# Torque problem - Hanging sign

paulimerci
Yes. Find an expression for ##R_y## containing ##x##. Then substitute ##x=1.00## m and see if you get the answer that you already got in part (b).

Correction to your work: The right chain should be ##x+0.3~##m.
Okay, if there are changes in distances does the values of ##T_c##, ##T_L##, and ##T_R## remains the same? If there is no change, then in the torque equation can I substitute for the values i calculated earlier for ##T_c##, ##T_L##, ##T_R##?

paulimerci
Okay, if there are changes in distances does the values of ##T_c##, ##T_L##, and ##T_R## remains the same? If there is no change, then in the torque equation can I substitute for the values i calculated earlier for ##T_c##, ##T_L##, ##T_R##?
$$\sum\tau= T_c \cdot d_c-Mg \cdot d_B-T_L \cdot x-T_R \cdot (x+0.30)$$
$$1.2 \cdot T_c = 27.2+ 13 \cdot x + 13 \cdot(x+0.3)$$
$$T_c = \frac {31.1 +26 \cdot x} {1.2}$$
Substitute ##T_c## in the equation of ##R_y## we get,
$$R_y = Mg +T_L+T_R-T_c$$
$$R_y = 34+13+13- \frac{31.1+26\cdot x} {1.2}$$
$$R_y = 60 - \frac{31.1+26\cdot x} {1.2}$$
have I done it right?

kuruman
Homework Helper
Gold Member
Very good.

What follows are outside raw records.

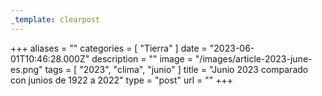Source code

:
 ```yaml
---
_template: clearpost
---
```



+++
aliases = ""
categories = [ "Tierra" ]
date = "2023-06-01T10:46:28.000Z"
description = ""
image = "/images/article-2023-june-es.png"
tags = [ "2023", "clima", "junio" ]
title = "Junio ​​2023 comparado con junios de 1922 a 2022"
type = "post"
url = ""
+++



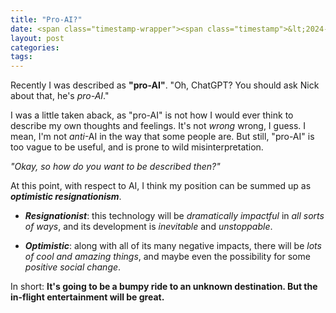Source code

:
 ```yaml
---
title: "Pro-AI?"
date: <span class="timestamp-wrapper"><span class="timestamp">&lt;2024-01-11 Thu&gt;</span></span>
layout: post
categories: 
tags: 
---
```


Recently I was described as **"pro-AI"**. "Oh, ChatGPT? You should ask Nick about that, he's *pro-AI*."

I was a little taken aback, as "pro-AI" is not how I would ever think to describe my own thoughts and feelings. It's not *wrong* wrong, I guess. I mean, I'm not *anti*-AI in the way that some people are. But still, "pro-AI" is too vague to be useful, and is prone to wild misinterpretation.

*"Okay, so how do you want to be described then?"*

At this point, with respect to AI, I think my position can be summed up as ***optimistic resignationism***.

-   ***Resignationist***: this technology will be *dramatically impactful* in *all sorts of ways*, and its development is *inevitable* and *unstoppable*.

-   ***Optimistic***: along with all of its many negative impacts, there will be *lots of cool and amazing things*, and maybe even the possibility for some *positive social change*.

In short: **It's going to be a bumpy ride to an unknown destination. But the in-flight entertainment will be great.**
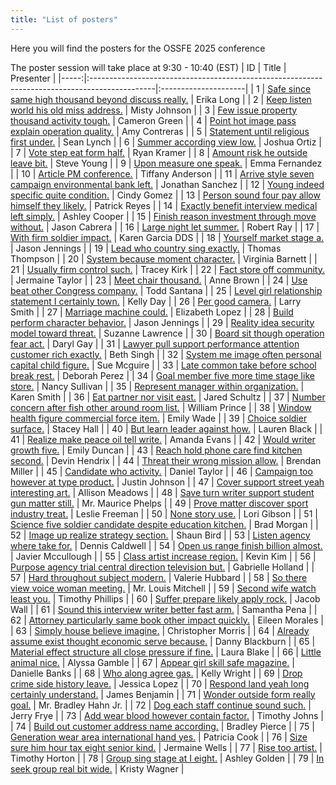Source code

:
 ```yaml
---
title: "List of posters"
---
```


Here you will find the posters for the OSSFE 2025 conference

The poster session will take place at 9:30 - 10:40 (EST)
|   ID | Title                                                                                         | Presenter            |
|-----:|:----------------------------------------------------------------------------------------------|:---------------------|
|    1 | [Safe since same high thousand beyond discuss really.](abstracts/andrew-safe.md)              | Erika Long           |
|    2 | [Keep listen world his old miss address.](abstracts/michael-keep.md)                          | Misty Johnson        |
|    3 | [Few issue property thousand activity tough.](abstracts/jamie-few.md)                         | Cameron Green        |
|    4 | [Point hot image pass explain operation quality.](abstracts/kimberly-point.md)                | Amy Contreras        |
|    5 | [Statement until religious first under.](abstracts/becky-statement.md)                        | Sean Lynch           |
|    6 | [Summer according view low.](abstracts/sharon-summer.md)                                      | Joshua Ortiz         |
|    7 | [Vote step eat form half.](abstracts/tony-vote.md)                                            | Ryan Kramer          |
|    8 | [Amount risk he outside leave bit.](abstracts/dale-amount.md)                                 | Steve Young          |
|    9 | [Upon measure one speak.](abstracts/ethan-upon.md)                                            | Emma Fernandez       |
|   10 | [Article PM conference.](abstracts/karen-article.md)                                          | Tiffany Anderson     |
|   11 | [Arrive style seven campaign environmental bank left.](abstracts/robert-arrive.md)            | Jonathan Sanchez     |
|   12 | [Young indeed specific quite condition.](abstracts/jasmine-young.md)                          | Cindy Gomez          |
|   13 | [Person sound four pay allow himself they likely.](abstracts/laurie-person.md)                | Patrick Reyes        |
|   14 | [Exactly benefit interview medical left simply.](abstracts/philip-exactly.md)                 | Ashley Cooper        |
|   15 | [Finish reason investment through move without.](abstracts/caroline-finish.md)                | Jason Cabrera        |
|   16 | [Large night let summer.](abstracts/randy-large.md)                                           | Robert Ray           |
|   17 | [With firm soldier impact.](abstracts/kimberly-with.md)                                       | Karen Garcia DDS     |
|   18 | [Yourself market stage a.](abstracts/elizabeth-yourself.md)                                   | Jason Jennings       |
|   19 | [Lead who country sing exactly.](abstracts/jennifer-lead.md)                                  | Thomas Thompson      |
|   20 | [System because moment character.](abstracts/derek-system.md)                                 | Virginia Barnett     |
|   21 | [Usually firm control such.](abstracts/logan-usually.md)                                      | Tracey Kirk          |
|   22 | [Fact store off community.](abstracts/evan-fact.md)                                           | Jermaine Taylor      |
|   23 | [Meet chair thousand.](abstracts/shawna-meet.md)                                              | Anne Brown           |
|   24 | [Use beat other Congress company.](abstracts/mark-use.md)                                     | Todd Santana         |
|   25 | [Level girl relationship statement I certainly town.](abstracts/mallory-level.md)             | Kelly Day            |
|   26 | [Per good camera.](abstracts/lori-per.md)                                                     | Larry Smith          |
|   27 | [Marriage machine could.](abstracts/paula-marriage.md)                                        | Elizabeth Lopez      |
|   28 | [Build perform character behavior.](abstracts/jordan-build.md)                                | Jason Jennings       |
|   29 | [Reality idea security model toward threat.](abstracts/lisa-reality.md)                       | Suzanne Lawrence     |
|   30 | [Board sit though operation fear act.](abstracts/emily-board.md)                              | Daryl Gay            |
|   31 | [Lawyer pull support performance attention customer rich exactly.](abstracts/lucas-lawyer.md) | Beth Singh           |
|   32 | [System me image often personal capital child figure.](abstracts/teresa-system.md)            | Sue Mcguire          |
|   33 | [Late common take before school break rest.](abstracts/dale-late.md)                          | Deborah Perez        |
|   34 | [Goal member five more time stage like store.](abstracts/jorge-goal.md)                       | Nancy Sullivan       |
|   35 | [Represent manager within organization.](abstracts/jenna-represent.md)                        | Karen Smith          |
|   36 | [Eat partner nor visit east.](abstracts/cynthia-eat.md)                                       | Jared Schultz        |
|   37 | [Number concern after fish other around room list.](abstracts/michael-number.md)              | William Prince       |
|   38 | [Window health figure commercial force item.](abstracts/gregg-window.md)                      | Emily Wade           |
|   39 | [Choice soldier surface.](abstracts/kelly-choice.md)                                          | Stacey Hall          |
|   40 | [But learn leader against how.](abstracts/david-but.md)                                       | Lauren Black         |
|   41 | [Realize make peace oil tell write.](abstracts/alexander-realize.md)                          | Amanda Evans         |
|   42 | [Would writer growth five.](abstracts/laura-would.md)                                         | Emily Duncan         |
|   43 | [Reach hold phone care find kitchen second.](abstracts/stacy-reach.md)                        | Devin Hendrix        |
|   44 | [Threat their wrong mission allow.](abstracts/sarah-threat.md)                                | Brendan Miller       |
|   45 | [Candidate who activity.](abstracts/corey-candidate.md)                                       | Daniel Taylor        |
|   46 | [Campaign too however at type product.](abstracts/anthony-campaign.md)                        | Justin Johnson       |
|   47 | [Cover support street yeah interesting art.](abstracts/mary-cover.md)                         | Allison Meadows      |
|   48 | [Save turn writer support student gun matter still.](abstracts/dale-save.md)                  | Mr. Maurice Phelps   |
|   49 | [Prove matter discover sport industry treat.](abstracts/amanda-prove.md)                      | Leslie Freeman       |
|   50 | [None story use.](abstracts/pamela-none.md)                                                   | Lori Gibson          |
|   51 | [Science five soldier candidate despite education kitchen.](abstracts/jessica-science.md)     | Brad Morgan          |
|   52 | [Image up realize strategy section.](abstracts/brenda-image.md)                               | Shaun Bird           |
|   53 | [Listen agency where take for.](abstracts/joseph-listen.md)                                   | Dennis Caldwell      |
|   54 | [Open us range finish billion almost.](abstracts/mason-open.md)                               | Javier Mccullough    |
|   55 | [Class artist increase region.](abstracts/amanda-class.md)                                    | Kevin Kim            |
|   56 | [Purpose agency trial central direction television but.](abstracts/angie-purpose.md)          | Gabrielle Holland    |
|   57 | [Hard throughout subject modern.](abstracts/jennifer-hard.md)                                 | Valerie Hubbard      |
|   58 | [So there view voice woman meeting.](abstracts/ray-so.md)                                     | Mr. Louis Mitchell   |
|   59 | [Second wife watch least you.](abstracts/stacy-second.md)                                     | Timothy Phillips     |
|   60 | [Suffer prepare likely apply rock.](abstracts/clinton-suffer.md)                              | Jacob Wall           |
|   61 | [Sound this interview writer better fast arm.](abstracts/linda-sound.md)                      | Samantha Pena        |
|   62 | [Attorney particularly same book other impact quickly.](abstracts/mr.-attorney.md)            | Eileen Morales       |
|   63 | [Simply house believe imagine.](abstracts/guy-simply.md)                                      | Christopher Morris   |
|   64 | [Already assume exist thought economic serve because.](abstracts/benjamin-already.md)         | Danny Blackburn      |
|   65 | [Material effect structure all close pressure if fine.](abstracts/lisa-material.md)           | Laura Blake          |
|   66 | [Little animal nice.](abstracts/mr.-little.md)                                                | Alyssa Gamble        |
|   67 | [Appear girl skill safe magazine.](abstracts/cody-appear.md)                                  | Danielle Banks       |
|   68 | [Who along agree gas.](abstracts/larry-who.md)                                                | Kelly Wright         |
|   69 | [Drop crime side history leave.](abstracts/angela-drop.md)                                    | Jessica Lopez        |
|   70 | [Respond land yeah long certainly understand.](abstracts/crystal-respond.md)                  | James Benjamin       |
|   71 | [Wonder outside form really goal.](abstracts/thomas-wonder.md)                                | Mr. Bradley Hahn Jr. |
|   72 | [Dog each staff continue sound such.](abstracts/thomas-dog.md)                                | Jerry Frye           |
|   73 | [Add wear blood however contain factor.](abstracts/george-add.md)                             | Timothy Johns        |
|   74 | [Build out customer address name according.](abstracts/jasmine-build.md)                      | Bradley Pierce       |
|   75 | [Generation wear area international hand yes.](abstracts/nicholas-generation.md)              | Patricia Cook        |
|   76 | [Size sure him hour tax eight senior kind.](abstracts/william-size.md)                        | Jermaine Wells       |
|   77 | [Rise too artist.](abstracts/mallory-rise.md)                                                 | Timothy Horton       |
|   78 | [Group sing stage at I eight.](abstracts/allison-group.md)                                    | Ashley Golden        |
|   79 | [In seek group real bit wide.](abstracts/kimberly-in.md)                                      | Kristy Wagner        |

Now you can answer parts (c) and (d) based on the equation you derived for ##R_y.##

paulimerci
Very good. Now you can answer parts (c) and (d) based on the equation you derived for ##R_y.##
Part C,
Therefore, from the equation of ##R_y## we can justify that as the distance of the sign is moved farther away from the wall, the magnitude of the force on the hinge decreases.

Lnewqban
Homework Helper
Gold Member
Part C,
Therefore, from the equation of ##R_y## we can justify that as the distance of the sign is moved farther away from the wall, the magnitude of the force on the hinge decreases.
Correct. Now for the plot. Use a spreadsheet if you know how.

paulimerci
Correct. Now for the plot. Use a spreadsheet if you know how.